What’s missing matters though. No controller remapping is a genuine issue for players with motor disabilities, particularly during more physically demanding vignettes where faster inputs are required. There are also no colour blindness modes, and no visual collectible progress tracker during gameplay, which makes the completionist route more frustrating than it needs to be. For a game this focused on emotional accessibility and broad appeal, the options menu needed one more pass before launch. Hopefully something that gets addressed in a post-release update.
Verdict: Side B – Is It Worth Adding to Your Playlist?

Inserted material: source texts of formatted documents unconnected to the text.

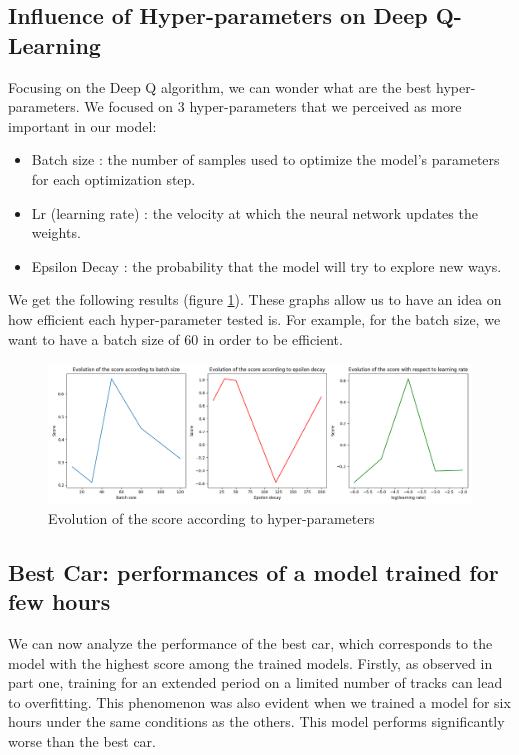 \documentclass[11pt,a4paper]{article}
\newcounter{fig}
\newcommand{\mlist}[1]{\begin{itemize}[noitemsep,topsep=0pt]#1\end{itemize}}
\begin{document}
        
		\subsection*{Influence of Hyper-parameters on Deep Q-Learning}
Focusing on the Deep Q algorithm, we can wonder what are the best hyper-parameters. We focused on $3$ hyper-parameters that we perceived as more important in our model:
\mlist{
\item Batch size : the number of samples used to optimize the model's parameters for each optimization step. 
\item Lr (learning rate) : the velocity at which the neural network updates the weights. 
\item Epsilon Decay : the probability that the model will try to explore new ways. 
}
We get the following results (figure \ref{figure:Evolution of score depending of hyper-parameter}). These graphs allow us to have an idea on how efficient each hyper-parameter tested is. For example, for the batch size, we want to have a batch size of $60$ in order to be efficient.
        \begin{figure}[ht]
            \centering
            \includegraphics[scale = 0.46]{comparaison2.png}
            \caption{Evolution of the score according to hyper-parameters}
            \label{figure:Evolution of score depending of hyper-parameter}
        \end{figure}
        
        
  
		\subsection*{Best Car: performances of a model trained for few hours }
        We can now analyze the performance of the best car, which corresponds to the model with the highest score among the trained models.  
Firstly, as observed in part one, training for an extended period on a limited number of tracks can lead to overfitting. This phenomenon was also evident when we trained a model for six hours under the same conditions as the others.  
This model performs significantly worse than the best car.  
\end{document}
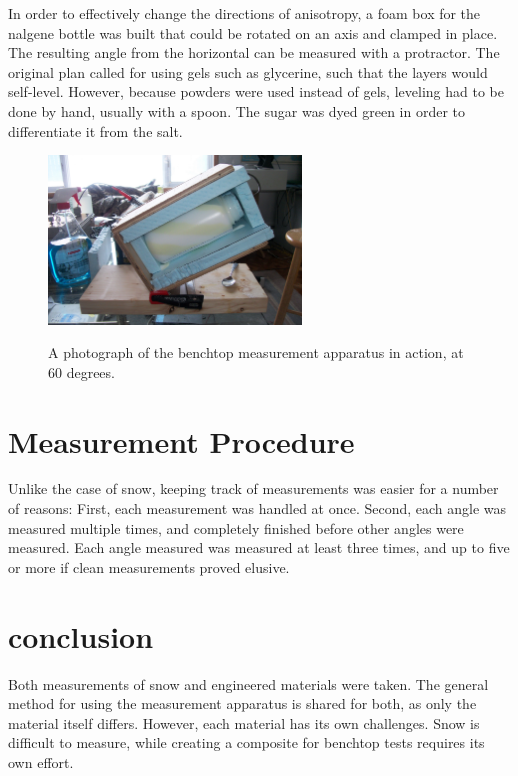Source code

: In order to effectively change the directions of anisotropy, a foam box for the
nalgene bottle was built that could be rotated on an axis and clamped in place.
The resulting angle from the horizontal can be measured with a protractor. The
original plan called for using gels such as glycerine, such that the layers
would self-level. However, because powders were used instead of gels, leveling
had to be done by hand, usually with a spoon. The sugar was dyed green in order
 to differentiate it from the salt.

\begin{figure}[h]
\centering
\includegraphics[width=0.6\textwidth]{fig/tilter_irl.jpg}
\label{fig:tilter}
\caption{A photograph of the benchtop measurement apparatus in action, at 60 degrees.}
\end{figure}

\section{Measurement Procedure}

Unlike the case of snow, keeping track of measurements was easier for a number
of reasons: First, each measurement was handled at once. Second, each angle
was measured multiple times, and completely finished before other angles were
measured. Each angle measured was measured at least three times, and up to five
or more if clean measurements proved elusive.

\section{conclusion}

Both measurements of snow and engineered materials were taken. The general
method for using the measurement apparatus is shared for both, as only the
material itself differs. However, each material has its own challenges. Snow
is difficult to measure, while creating a composite for benchtop tests requires
its own effort.
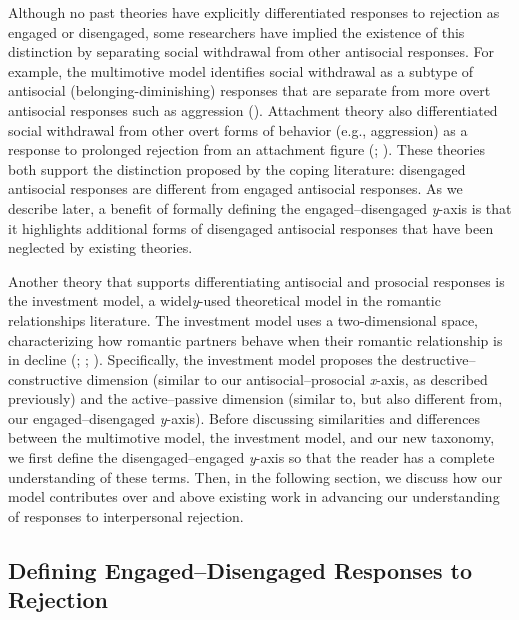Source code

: \documentclass[
]{udthesis}
\begin{document}
Although no past theories have explicitly differentiated responses to
rejection as engaged or disengaged, some researchers have implied the
existence of this distinction by separating social withdrawal from other
antisocial responses. For example, the multimotive model identifies
social withdrawal as a subtype of antisocial (belonging-diminishing)
responses that are separate from more overt antisocial responses such as
aggression ().
Attachment theory also differentiated social withdrawal from other overt
forms of behavior (e.g., aggression) as a response to prolonged
rejection from an attachment figure (; ). These theories both support the
distinction proposed by the coping literature: disengaged antisocial
responses are different from engaged antisocial responses. As we
describe later, a benefit of formally defining the engaged--disengaged
\emph{y}-axis is that it highlights additional forms of disengaged antisocial
responses that have been neglected by existing theories.

Another theory that supports differentiating antisocial and prosocial
responses is the investment model, a widel\emph{y}-used theoretical model in
the romantic relationships literature. The investment model uses a
two-dimensional space, characterizing how romantic partners behave when
their romantic relationship is in decline (; ; ). Specifically, the investment
model proposes the destructive--constructive dimension (similar to our
antisocial--prosocial \emph{x}-axis, as described previously) and the
active--passive dimension (similar to, but also different from, our
engaged--disengaged \emph{y}-axis). Before discussing similarities and
differences between the multimotive model, the investment model, and our
new taxonomy, we first define the disengaged--engaged \emph{y}-axis so that
the reader has a complete understanding of these terms. Then, in the
following section, we discuss how our model contributes over and above
existing work in advancing our understanding of responses to
interpersonal rejection.

\subsection{Defining Engaged--Disengaged Responses to Rejection}\label{defining-engageddisengaged-responses-to-rejection}
\end{document}
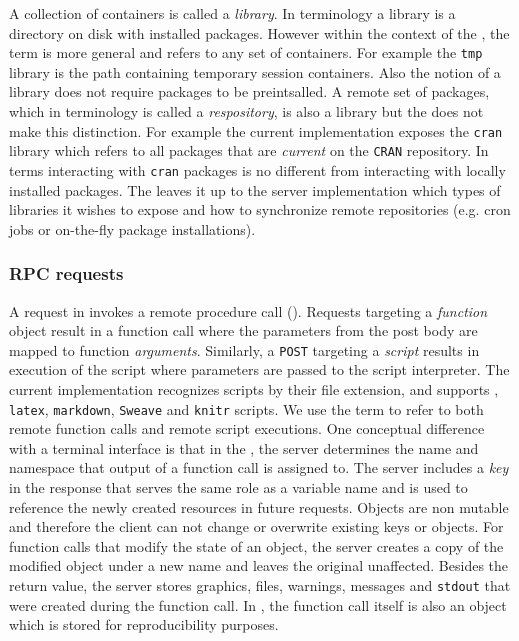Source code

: A collection of containers is called a \emph{library}. In \R terminology a library is a directory on disk with installed packages. However within the context of the \API, the term is more general and refers to any set of containers. For example the \texttt{tmp} library is the \API path containing temporary session containers. Also the \API notion of a library does not require packages to be preintsalled. A remote set of packages, which in \R terminology is called a \emph{respository}, is also a library but the \API does not make this distinction. For example the current implementation exposes the \texttt{cran} library which refers to all packages that are \emph{current} on the \texttt{CRAN} repository. In \API terms interacting with \texttt{cran} packages is no different from interacting with locally installed packages. The \API leaves it up to the server implementation which types of libraries it wishes to expose and how to synchronize remote repositories (e.g. cron jobs or on-the-fly package installations).

\subsubsection{RPC requests}

A \POST request in \OpenCPU invokes a remote procedure call (\RPC). Requests targeting a \emph{function} object result in a function call where the \HTTP parameters from the post body are mapped to function \emph{arguments}. Similarly, a \texttt{POST} targeting a \emph{script} results in execution of the script where \HTTP parameters are passed to the script interpreter. The current \OpenCPU implementation recognizes scripts by their file extension, and supports \R, \texttt{latex}, \texttt{markdown}, \texttt{Sweave} and \texttt{knitr} scripts. We use the term \RPC to refer to both remote function calls and remote script executions. One conceptual difference with a terminal interface is that in the \OpenCPU \API, the server determines the name and namespace that output of a function call is assigned to. The server includes a \emph{key} in the \RPC response that serves the same role as a variable name and is used to reference the newly created resources in future requests. Objects are non mutable and therefore the client can not change or overwrite existing keys or objects. For function calls that modify the state of an object, the server creates a copy of the modified object under a new name and leaves the original unaffected. Besides the return value, the server stores graphics, files, warnings, messages and \texttt{stdout} that were created during the function call. In \R, the function call itself is also an object which is stored for reproducibility purposes.

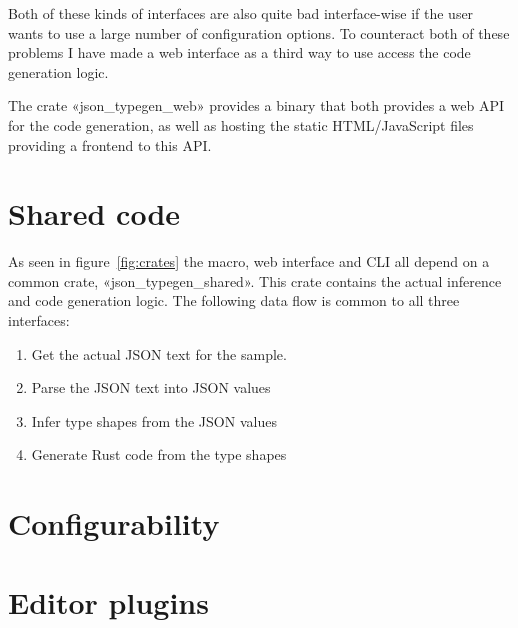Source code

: Both of these kinds of interfaces are also quite bad interface-wise if the user wants to use a large number of configuration options. To counteract both of these problems I have made a web interface as a third way to use access the code generation logic.

The crate «json_typegen_web» provides a binary that both provides a web API for the code generation, as well as hosting the static HTML/JavaScript files providing a frontend to this API.


\section{Shared code}

As seen in figure~\ref{fig:crates} the macro, web interface and CLI all depend on a common crate, «json_typegen_shared». This crate contains the actual inference and code generation logic. The following data flow is common to all three interfaces:

\begin{enumerate}
  \item Get the actual JSON text for the sample.
  \item Parse the JSON text into JSON values
  \item Infer type shapes from the JSON values
  \item Generate Rust code from the type shapes
\end{enumerate}

\section{Configurability}






\section{Editor plugins}

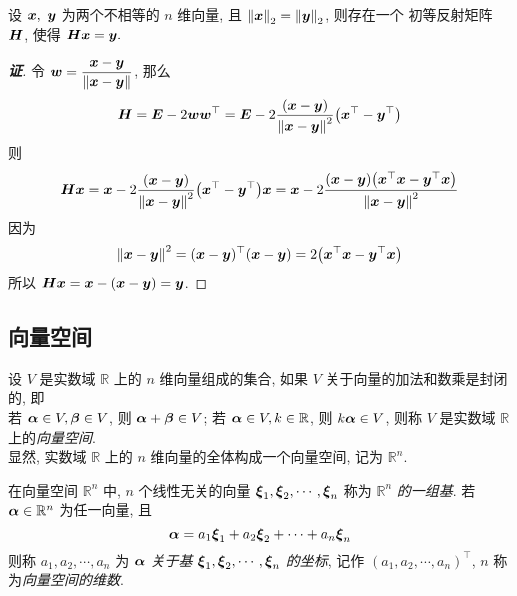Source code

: \begin{theorem}
    设 $\vb*{x},~\vb*{y}$ 为两个不相等的 $n$ 维向量, 且 $\norm{\vb*{x}}_2=\norm{\vb*{y}}_2$, 则存在一个 初等反射矩阵 $\vb*{H}$, 使得 $\vb*{Hx}=\vb*{y}.$
\end{theorem}
\begin{proof}[{\songti \textbf{证}}]
    令 $\vb*{w}=\dfrac{\vb*{x}-\vb*{y}}{\norm{\vb*{x}-\vb*{y}}}$, 那么 $$
    \vb*{H}=\vb*{E}-2\vb*{ww}^\top=\vb*{E}-2\dfrac{(\vb*{x}-\vb*{y})}{\norm{\vb*{x}-\vb*{y}}^2}\qty(\vb*{x}^\top-\vb*{y}^\top)
    $$
    则 $$
    \vb*{Hx}=\vb*{x}-2\dfrac{(\vb*{x}-\vb*{y})}{\norm{\vb*{x}-\vb*{y}}^2}\qty(\vb*{x}^\top-\vb*{y}^\top)\vb*{x}=\vb*{x}-2\dfrac{(\vb*{x}-\vb*{y})\qty(\vb*{x}^\top\vb*{x}-\vb*{y}^\top\vb*{x})}{\norm{\vb*{x}-\vb*{y}}^2}
    $$
    因为 $$
    \norm{\vb*{x}-\vb*{y}}^2=(\vb*{x}-\vb*{y})^\top(\vb*{x}-\vb*{y})=2\qty(\vb*{x}^\top\vb*{x}-\vb*{y}^\top\vb*{x})
    $$
    所以 $\vb*{Hx}=\vb*{x}-(\vb*{x}-\vb*{y})=\vb*{y}$.
\end{proof}
\subsection{向量空间}

\begin{definition}[向量空间]
    设 $ V $ 是实数域 $ \mathbb{R} $ 上的 $ n $ 维向量组成的集合, 如果 $ V $ 关于向量的加法和数乘是封闭的, 即\\
    若 $ \vb*{\alpha} \in V, \vb*{\beta} \in V $, 则 $ \vb*{\alpha}+\vb*{\beta} \in V $; 若 $ \vb*{\alpha} \in V, k \in \mathbb{R} $, 则 $ k \vb*{\alpha} \in V $, 则称 $ V $ 是实数域 $ \mathbb{R} $ 上的\textit{向量空间}.\\
    显然, 实数域 $ \mathbb{R} $ 上的 $ n $ 维向量的全体构成一个向量空间, 记为 $ \mathbb{R}^{n} $.
\end{definition}

\begin{definition}[基与维数]
    在向量空间 $ \mathbb{R}^{n} $ 中, $ n $ 个线性无关的向量 $ \vb*{\xi}_{1}, \vb*{\xi}_{2}, \cdots, \vb*{\xi}_{n} $ 称为 $ \mathbb{R}^{n} $ \textit{的一组基}. 若 $ \vb*{\alpha} \in \mathbb{R}^{n} $ 为任一向量, 且
    $$\vb*{\alpha}=a_{1} \vb*{\xi}_{1}+a_{2} \vb*{\xi}_{2}+\cdots+a_{n} \vb*{\xi}_{n}$$
    则称 $ a_{1}, a_{2}, \cdots, a_{n} $ 为 $ \vb*{\alpha} $ \textit{关于基} $ \vb*{\xi}_{1}, \vb*{\xi}_{2}, \cdots, \vb*{\xi}_{n} $ \textit{的坐标}, 记作 $ \left(a_{1}, a_{2}, \cdots, a_{n}\right)^{\top} $, $n$ 称为\textit{向量空间的维数}.
\end{definition}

Mixtape is not a 10/10 in any traditional sense, and it isn’t trying to be. It’s a three to four hour emotional experience built entirely around music, nostalgia, and the bittersweet ache of something ending. The writing is sharp, the presentation is stunning, the soundtrack is extraordinary, and the vignette structure keeps it feeling fresh from the first track to the last.
If you need mechanical depth, challenge, or a longer runtime to feel satisfied, this isn’t your game, and that’s completely valid. But if you’ve ever felt something listening to a song that took you straight back to a specific moment in your life, Mixtape is worth pressing play. It’s a small game made with a huge amount of care and craft, and in a year already full of noise, that counts for a lot. Especially on Game Pass, where the only thing you’re risking is a few hours of your evening.
So is it the most divisive game of the year? Almost certainly. Is it worth adding to your playlist? Without question.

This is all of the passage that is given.